Despite widespread vaccination efforts, recurrent outbreaks of ND continue to pose challenges to both commercial and rural chicken farms in Ethiopia, and the circulating virulent NDV strains differ genetically from the vaccination strains, raising concerns about the effectiveness of existing immunization strategies (Fentie et al., 2014; Dimitrov et al., 2016). This study aims to address the gaps in understanding by comparing antibody titres in vaccinated chickens using different administration methods, measuring the persistence of maternally generated antibodies, and assessing the protection levels against virus challenge in both vaccinated and unvaccinated layer chicken groups. The findings are crucial for enhancing the efficiency of ND prevention and control strategies in poultry farming contexts.

2. MATERIALS AND METHODS

2.1. Study areas

The study was conducted in the Amibara district, which is situated between Latitude 9° 39′ 59.99″ N and Longitude 40° 19′ 60.00″ E. Werer and Addis Ababa are separated by a driving distance of 291 km. The study was carried out at the Werer Agricultural Research Center, which is located in the Ethiopian region of Afar, at the Institute of Agricultural Research in Ethiopia. The climate in the study area is mainly arid to semi‐arid, with average temperatures ranging from 25 to 42°C and average rainfall of 560 mm per year.

2.2. Experimental house

An experimental house contains 20 pins (2m × 2m), carefully disinfected, provided with teff straw as bedding on the floor. The house was disinfected using a 1% formalin solution. Buckets, feeders and other equipment were cleaned and sterilized before being placed inside the house.

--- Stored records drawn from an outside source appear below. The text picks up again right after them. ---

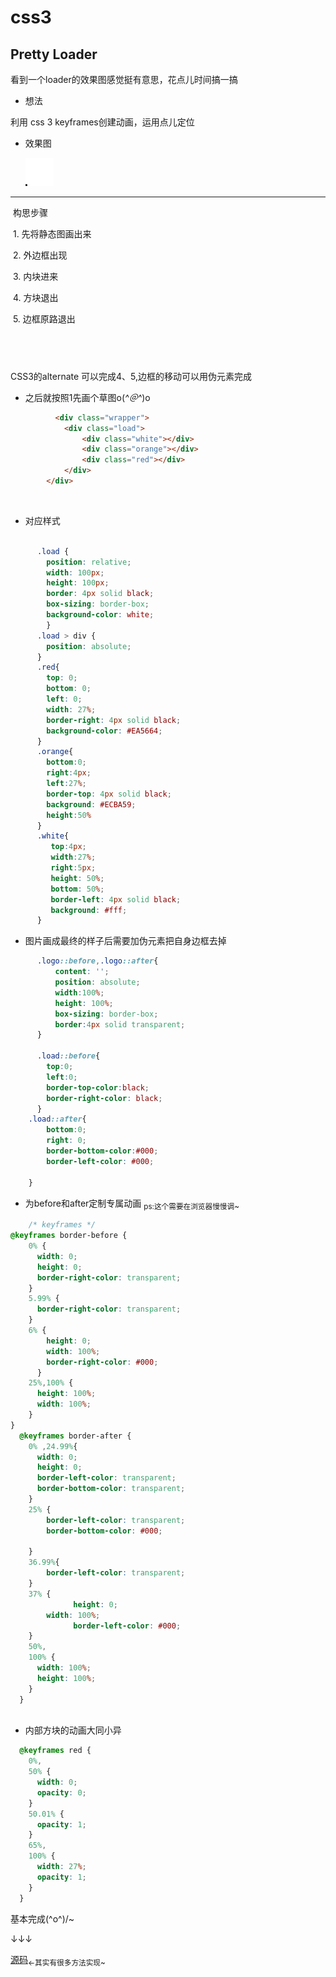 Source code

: # css3
## Pretty Loader
 
  看到一个loader的效果图感觉挺有意思，花点儿时间搞一搞
- 想法

利用 css 3 keyframes创建动画，运用点儿定位
  
- 效果图
  
  ![](./image/loader.gif)
 ---
  构思步骤
  
  1. 先将静态图画出来  
  
  2. 外边框出现  
  
  3. 内块进来  
  
  4. 方块退出
  
  5. 边框原路退出
  
  
  
---

CSS3的alternate 可以完成4、5,边框的移动可以用伪元素完成

- 之后就按照1先画个草图o(*^＠^*)o
```html
          <div class="wrapper">           
            <div class="load">
                <div class="white"></div>
                <div class="orange"></div>
                <div class="red"></div>
            </div>
        </div>
```
        
- 对应样式
```css

      .load {
        position: relative;
        width: 100px;
        height: 100px;
        border: 4px solid black;
        box-sizing: border-box;
        background-color: white;
        }
      .load > div {
        position: absolute;
      }
      .red{
        top: 0;
        bottom: 0;
        left: 0;
        width: 27%;
        border-right: 4px solid black;
        background-color: #EA5664;
      }
      .orange{
        bottom:0;
        right:4px;
        left:27%;
        border-top: 4px solid black;
        background: #ECBA59;
        height:50%
      }
      .white{
         top:4px;
         width:27%;
         right:5px;
         height: 50%;
         bottom: 50%;
         border-left: 4px solid black;
         background: #fff;
      } 
```


- 图片画成最终的样子后需要加伪元素把自身边框去掉

```css
      .logo::before,.logo::after{
          content: '';
          position: absolute;
          width:100%;
          height: 100%;
          box-sizing: border-box;
          border:4px solid transparent;          
      }

      .load::before{
        top:0;
        left:0;
        border-top-color:black;
        border-right-color: black;
      }
    .load::after{
        bottom:0;
        right: 0;
        border-bottom-color:#000;
        border-left-color: #000;

    }
```

- 为before和after定制专属动画 <sub>ps:这个需要在浏览器慢慢调~</sub>


```css
    /* keyframes */
@keyframes border-before {
    0% {
      width: 0;
      height: 0;
      border-right-color: transparent;
    }
    5.99% {
      border-right-color: transparent;
    }
    6% {
        height: 0;
        width: 100%;
        border-right-color: #000;
      }
    25%,100% {
      height: 100%;
      width: 100%;
    }
}
  @keyframes border-after {
    0% ,24.99%{
      width: 0;
      height: 0;
      border-left-color: transparent;
      border-bottom-color: transparent;
    }
    25% {
        border-left-color: transparent;
        border-bottom-color: #000;

    }
    36.99%{
        border-left-color: transparent;
    }
    37% {
		      height: 0;
        width: 100%;
		      border-left-color: #000;
    }
    50%,
    100% {
      width: 100%;
      height: 100%;
    }
  }
    
```
- 内部方块的动画大同小异

```css
  @keyframes red {
    0%,
    50% {
      width: 0;
      opacity: 0;
    }
    50.01% {
      opacity: 1;
    }
    65%,
    100% {
      width: 27%;
      opacity: 1;
    }
  }

```
基本完成\(^o^)/~

↓↓↓

[源码](./loading)<sub>←其实有很多方法实现~</sub>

The house was left in its current location for 40 days before introducing the chickens.

2.3. Study chickens

A total of 140‐day‐old Lohmann Brown chicks were acquired from Alema farm in Bishoftu, Ethiopia, all of which had a history of being vaccinated against ND by their parent stock. The chicks were raised at the Werer Agricultural Research Center in deep litter with access to water and food, and strict biosecurity measures were implemented. All groups of chicks received the same feed and water ad libitum throughout the experiment.

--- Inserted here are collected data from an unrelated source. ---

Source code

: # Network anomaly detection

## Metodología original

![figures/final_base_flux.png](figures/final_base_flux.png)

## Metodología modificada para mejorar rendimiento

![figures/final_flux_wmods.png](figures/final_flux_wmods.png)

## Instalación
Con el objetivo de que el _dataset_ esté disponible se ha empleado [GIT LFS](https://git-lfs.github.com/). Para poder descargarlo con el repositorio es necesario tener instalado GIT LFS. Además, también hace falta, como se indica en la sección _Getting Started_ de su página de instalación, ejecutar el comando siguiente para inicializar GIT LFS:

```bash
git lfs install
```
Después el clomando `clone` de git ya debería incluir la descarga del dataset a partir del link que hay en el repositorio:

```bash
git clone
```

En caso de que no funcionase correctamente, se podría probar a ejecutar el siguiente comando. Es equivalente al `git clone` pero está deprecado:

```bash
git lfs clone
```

2.4. Vaccines and antigens

ND vaccines, namely La Sota, Hitchner B1 and thermostable I2, produced by the National Veterinary Institute in Bishoftu, Ethiopia, were administered to vaccinate chickens. Hitchner B1 and La Sota are class II genotype II viruses used as live vaccines worldwide, whereas thermostable I2 is a class II genotype I virus of Australian origin employed as a thermostable live vaccine. These vaccines were frequently distributed upon request to both large‐scale and small‐scale commercial producers but were rarely used to vaccinate rural family chickens in response to outbreaks. The lyophilized La Sota, Hitchner B1 and thermostable I2 vaccines, each with a titre of 107 EID50 per dose, were used after reconstitution into the recommended dilution. Experimental chickens were vaccinated using the eye drop (0.1 mL) method (Ellakany et al., 2018).

2.5. Study design

In the study, 140 day‐old mixed‐sex layer chickens (Lohmann Brown) were distributed into seven groups using the complete random design approach. Each group consisted of 20 randomly assigned chicks. Groups 1–3 were vaccinated with single dose of vaccines at different ages, whereas groups 4–6 received double dose. All vaccinated chickens in groups 1–6 received the NDV vaccine through ocular instillation according to manufacturer guidelines (National Veterinary Institute, Ethiopia). Group 7 served as the unvaccinated control. Table 1 shows the permutations between the three vaccines used. The vaccine administration followed established protocols using a calibrated eye dropper (Alders & Spradbrow, 2001).

TABLE 1.

Experimental design and vaccination schedule.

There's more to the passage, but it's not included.